LONDON: British lawmakers began debating Thursday a landmark bill to end Britain’s membership of the EU, with Prime Minister Theresa May gearing up for a major battle.
The bill provides for the repeal on Brexit day of the 1972 European Communities Act that conferred Britain’s membership, and also converts estimated 12,000 existing European regulations into British law.
Ministers say it is the first step in implementing last year’s referendum vote for Brexit, and will provide legal continuity to ensure no “cliff-edge” when Britain leaves the bloc in March 2019.
But critics warn it represents an unprecedented “power-grab” by giving the government broad powers to amend the EU laws as they are transferred without proper parliamentary scrutiny.
May’s Conservative party lost its majority in the House of Commons in a snap election in June, but her alliance with Northern Ireland’s Democratic Unionist Party means the first stage of the bill should pass.
Interior Minister Amber Rudd was said by several newspapers to be unhappy with the plans, which have been condemned by several business groups as too tough.

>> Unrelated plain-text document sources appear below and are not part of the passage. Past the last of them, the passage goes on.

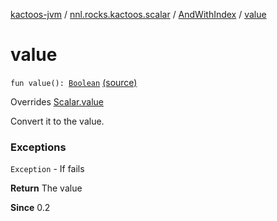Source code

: [kactoos-jvm](../../index.md) / [nnl.rocks.kactoos.scalar](../index.md) / [AndWithIndex](index.md) / [value](./value.md)

# value

`fun value(): `[`Boolean`](https://kotlinlang.org/api/latest/jvm/stdlib/kotlin/-boolean/index.html) [(source)](https://github.com/neonailol/kactoos/blob/master/kactoos-jvm/src/main/kotlin/nnl/rocks/kactoos/scalar/AndWithIndex.kt#L57)

Overrides [Scalar.value](../../nnl.rocks.kactoos/-scalar/value.md)

Convert it to the value.

### Exceptions

`Exception` - If fails

**Return**
The value

**Since**
0.2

May said Thursday that the Repeal bill was “the single most important step we can take to prevent a cliff-edge for people and businesses, because it provides legal certainty” after Brexit.
Officials estimate that around 800 to 1,000 amendments will be needed to the EU laws being transferred — a task too large to involve full parliamentary scrutiny in each case, which is why they want to use the special powers.
The powers would expire two years after Brexit and cannot be used to raise taxes or amend human rights law — but they could be used to implement parts of the final Brexit deal agreed with Brussels.
Labour has said it would seek to defeat the bill when, after two days of debate, it goes to its first vote in the House of Commons on Monday.
“If this is passed in its current form, MPs are effectively relegating themselves to spectators as the baton is passed to the government to do as it likes with Brexit,” Brexit spokesman Keir Starmer told BBC radio.
The Scottish National Party (SNP) and the smaller Liberal Democrats party, which are both pro-European, are also likely to vote against the bill.